• ACTIVITY: The reader should set down exactly the lines from the one containing "<p><strong>Example 1:</strong></p>" through the last line of the material, omitting every picture.
• • • • • • •
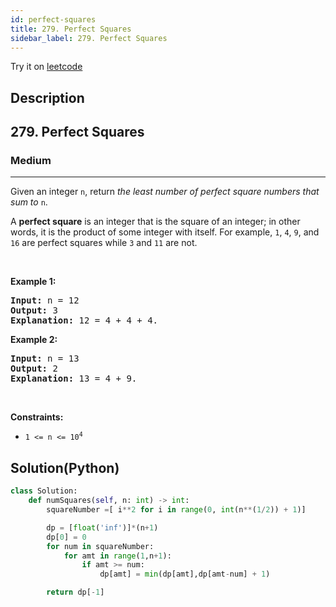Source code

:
 ```yaml
---
id: perfect-squares
title: 279. Perfect Squares
sidebar_label: 279. Perfect Squares
---
```


Try it on <a href='https://leetcode.com/problems/perfect-squares'>leetcode</a>
## Description
<div class="description">
<h2>279. Perfect Squares</h2><h3>Medium</h3><hr><div><p>Given an integer <code>n</code>, return <em>the least number of perfect square numbers that sum to</em> <code>n</code>.</p>

<p>A <strong>perfect square</strong> is an integer that is the square of an integer; in other words, it is the product of some integer with itself. For example, <code>1</code>, <code>4</code>, <code>9</code>, and <code>16</code> are perfect squares while <code>3</code> and <code>11</code> are not.</p>

<p>&nbsp;</p>
<p><strong>Example 1:</strong></p>

<pre><strong>Input:</strong> n = 12
<strong>Output:</strong> 3
<strong>Explanation:</strong> 12 = 4 + 4 + 4.
</pre>

<p><strong>Example 2:</strong></p>

<pre><strong>Input:</strong> n = 13
<strong>Output:</strong> 2
<strong>Explanation:</strong> 13 = 4 + 9.
</pre>

<p>&nbsp;</p>
<p><strong>Constraints:</strong></p>

<ul>
	<li><code>1 &lt;= n &lt;= 10<sup>4</sup></code></li>
</ul>
</div>
</div>

## Solution(Python)
```Python
class Solution:
    def numSquares(self, n: int) -> int:
        squareNumber =[ i**2 for i in range(0, int(n**(1/2)) + 1)] 

        dp = [float('inf')]*(n+1)
        dp[0] = 0
        for num in squareNumber:
            for amt in range(1,n+1):
                if amt >= num:
                    dp[amt] = min(dp[amt],dp[amt-num] + 1)

        return dp[-1]

```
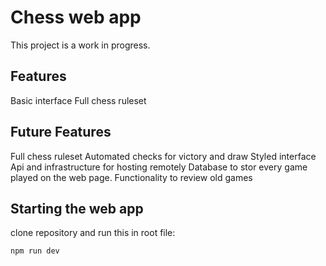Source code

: # Chess web app
This project is a work in progress.

## Features
Basic interface
Full chess ruleset

## Future Features
Full chess ruleset
Automated checks for victory and draw
Styled interface
Api and infrastructure for hosting remotely
Database to stor every game played on the web page.
Functionality to review old games

## Starting the web app
clone repository and run this in root file:
```
npm run dev
```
• • • • • • •
• ANSWER AREA:
<p><strong>Example 1:</strong></p>

<pre><strong>Input:</strong> n = 12
<strong>Output:</strong> 3
<strong>Explanation:</strong> 12 = 4 + 4 + 4.
</pre>

<p><strong>Example 2:</strong></p>

<pre><strong>Input:</strong> n = 13
<strong>Output:</strong> 2
<strong>Explanation:</strong> 13 = 4 + 9.
</pre>

<p>&nbsp;</p>
<p><strong>Constraints:</strong></p>

<ul>
	<li><code>1 &lt;= n &lt;= 10<sup>4</sup></code></li>
</ul>
</div>
</div>

## Solution(Python)
```Python
class Solution:
    def numSquares(self, n: int) -> int:
        squareNumber =[ i**2 for i in range(0, int(n**(1/2)) + 1)] 

        dp = [float('inf')]*(n+1)
        dp[0] = 0
        for num in squareNumber:
            for amt in range(1,n+1):
                if amt >= num:
                    dp[amt] = min(dp[amt],dp[amt-num] + 1)

        return dp[-1]

```
Source code

: # Chess web app
This project is a work in progress.

## Features
Basic interface
Full chess ruleset

## Future Features
Full chess ruleset
Automated checks for victory and draw
Styled interface
Api and infrastructure for hosting remotely
Database to stor every game played on the web page.
Functionality to review old games

## Starting the web app
clone repository and run this in root file:
```
npm run dev
```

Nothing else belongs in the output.